**Instructions to follow**: Across the records, count every line that includes "newcommand" and give the number by itself.

**Material to process**:
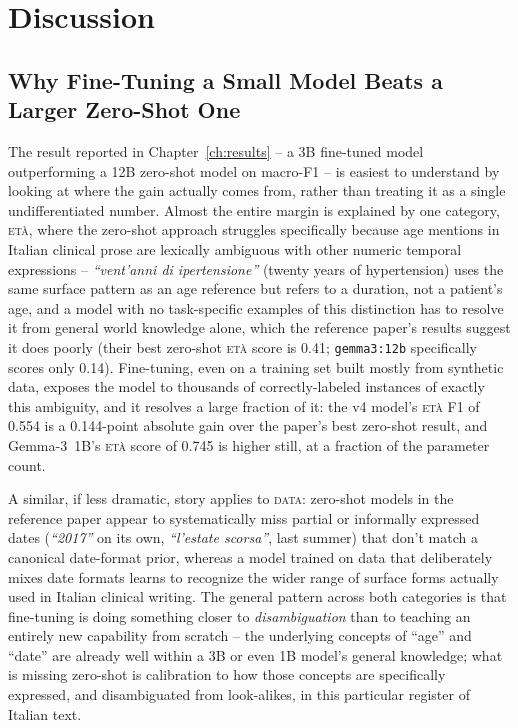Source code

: \documentclass[12pt,a4paper]{report}
\newcommand{\ETA}{\textsc{et\`a}}
\newcommand{\DATA}{\textsc{data}}
\begin{document}
\chapter{Discussion}
\label{ch:discussion}

\section{Why Fine-Tuning a Small Model Beats a Larger Zero-Shot One}

The result reported in Chapter~\ref{ch:results} -- a 3B fine-tuned model outperforming a 12B zero-shot model on macro-F1 -- is easiest to understand by looking at where the gain actually comes from, rather than treating it as a single undifferentiated number. Almost the entire margin is explained by one category, \ETA{}, where the zero-shot approach struggles specifically because age mentions in Italian clinical prose are lexically ambiguous with other numeric temporal expressions -- \emph{``vent'anni di ipertensione''} (twenty years of hypertension) uses the same surface pattern as an age reference but refers to a duration, not a patient's age, and a model with no task-specific examples of this distinction has to resolve it from general world knowledge alone, which the reference paper's results suggest it does poorly (their best zero-shot \ETA{} score is 0.41; \texttt{gemma3:12b} specifically scores only 0.14). Fine-tuning, even on a training set built mostly from synthetic data, exposes the model to thousands of correctly-labeled instances of exactly this ambiguity, and it resolves a large fraction of it: the v4 model's \ETA{} F1 of 0.554 is a 0.144-point absolute gain over the paper's best zero-shot result, and Gemma-3~1B's \ETA{} score of 0.745 is higher still, at a fraction of the parameter count.

A similar, if less dramatic, story applies to \DATA{}: zero-shot models in the reference paper appear to systematically miss partial or informally expressed dates (\emph{``2017''} on its own, \emph{``l'estate scorsa''}, last summer) that don't match a canonical date-format prior, whereas a model trained on data that deliberately mixes date formats learns to recognize the wider range of surface forms actually used in Italian clinical writing. The general pattern across both categories is that fine-tuning is doing something closer to \emph{disambiguation} than to teaching an entirely new capability from scratch -- the underlying concepts of ``age'' and ``date'' are already well within a 3B or even 1B model's general knowledge; what is missing zero-shot is calibration to how those concepts are specifically expressed, and disambiguated from look-alikes, in this particular register of Italian text.
\end{document}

**Written solution**: 2